She was not a fool. She knew that there were worse places to be, worse Hells that could bear arms against her. She could have been beaten bloody before she was tossed in here, or have watched killer after killer venture through the bars to take her against the cell wall, or worse—she could have been kept by the side of her captor through the agonizing moons of torture for him to flaunt and make a mockery of. _There are worse fates than wasting away in a cell,_ Cerise told herself, enough times that the words could have been carved permanently into her membrane. Her fate was not a happy one now, but the fates of her family and her people were avoided for her—a blessing she didn’t know she could really thank the Seven Gods for. She had begged for death a fortnight after she was tossed in her cell to rot and none had obliged her.

They put the faces, the bodies, the memories of her loved ones in here with her. Their figures were on the other side, but the cell was a small Hell; she smelt and saw them with every breath, every flickering of the cell-barred skylight. There were too many of them to ignore. Cerise choked on a sob every mistake it took for her to open her eyes and see them, see the maggots as they festered in their wounds and watch their blank, shock-frozen gazes stare into oblivion, stuck in an endless doomsday. They relived that day every moment of their afterlives, haunted by the betrayal that shortly happened before their demises. Cerise wept and screamed and begged for death the longer they decomposed and the more maggots that came to feast upon their vulnerable corpses. Some of it was in her head, but other instances came on the outside, a show for the guards to watch disparagingly.

The guards that stayed stationary outside her cell never cared. They listened, they responded, but her cries of anguish were all a form of amusement in the aftermath of her imprisonment. They laughed. That’s all they did. _Monsters,_ that’s what they were; Cerise knew it, her dead family felt it, and she was sure even the monsters themselves recognized what they were. Or perhaps they did not. Cerise, more than anyone, knew that villains often thought themselves the heroes.
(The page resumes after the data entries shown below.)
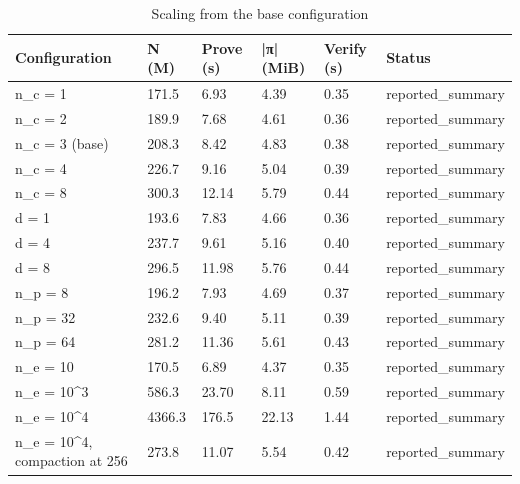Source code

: \begin{table}[t]
\centering
\caption{Scaling from the base configuration}
\begin{tabular}{llllll}
\hline
Configuration & N (M) & Prove (s) & |π| (MiB) & Verify (s) & Status \\
\hline
n\_c = 1 & 171.5 & 6.93 & 4.39 & 0.35 & reported\_summary \\
n\_c = 2 & 189.9 & 7.68 & 4.61 & 0.36 & reported\_summary \\
n\_c = 3 (base) & 208.3 & 8.42 & 4.83 & 0.38 & reported\_summary \\
n\_c = 4 & 226.7 & 9.16 & 5.04 & 0.39 & reported\_summary \\
n\_c = 8 & 300.3 & 12.14 & 5.79 & 0.44 & reported\_summary \\
d = 1 & 193.6 & 7.83 & 4.66 & 0.36 & reported\_summary \\
d = 4 & 237.7 & 9.61 & 5.16 & 0.40 & reported\_summary \\
d = 8 & 296.5 & 11.98 & 5.76 & 0.44 & reported\_summary \\
n\_p = 8 & 196.2 & 7.93 & 4.69 & 0.37 & reported\_summary \\
n\_p = 32 & 232.6 & 9.40 & 5.11 & 0.39 & reported\_summary \\
n\_p = 64 & 281.2 & 11.36 & 5.61 & 0.43 & reported\_summary \\
n\_e = 10 & 170.5 & 6.89 & 4.37 & 0.35 & reported\_summary \\
n\_e = 10^3 & 586.3 & 23.70 & 8.11 & 0.59 & reported\_summary \\
n\_e = 10^4 & 4366.3 & 176.5 & 22.13 & 1.44 & reported\_summary \\
n\_e = 10^4, compaction at 256 & 273.8 & 11.07 & 5.54 & 0.42 & reported\_summary \\
\hline
\end{tabular}
\end{table}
This, however, couldn’t be anything more than it was. _Slaughter._

After Cerise’s only meal of the day, consisting of slush-like leftovers from her family’s old mead hall, she suspected she would need to close her eyes and lie on the dirty, hay-infested ground until she was able to slumber. That was how her nights were spent: sleeping on the ground, awakening from nightmares of the day she lost everything, crying until she fell back into oblivion again, and repeating the cycle over and over until daybreak. It was a cycle that had happened for over two moon phases. Cerise’s stomach had settled from the horrible porridge nothing like her family’s kitchen staff used to make, and she could feel the contents there grumble, wanting more. She curled into a fetal position, wrapping her arms around her legs to give them warmth. She kept her eyes clenched shut and breathed from her mouth. Smelling her family would trigger new flashes of unwanted memories.

A noise distracted her.

The door up the stairs from the line of cells had come open and slammed shut in a subsequent fashion.

Cerise’s numbing ears listened to the clang of chain-metal and loud boots hitting the ground outside her cell. From one guard to another came whispers she could not hear, whispers that sounded important. She heard someone hit the bars, loudly, loud enough she cracked open an eyelid. All she saw was darkness before turning over, then she looked and she saw the outline of a man on the other side of her cell. “Get up, girl,” the outline said, but nothing moved in his figure to indicate he had spoken.

Cerise sat up, her shredded dress falling limply across her lap. She hadn’t changed in so long, left to fade away in the very attire she wore during her home’s coup. By now it was nothing more than loose fabric and seam-tore thread, hues of white and gray that turned brown from muck.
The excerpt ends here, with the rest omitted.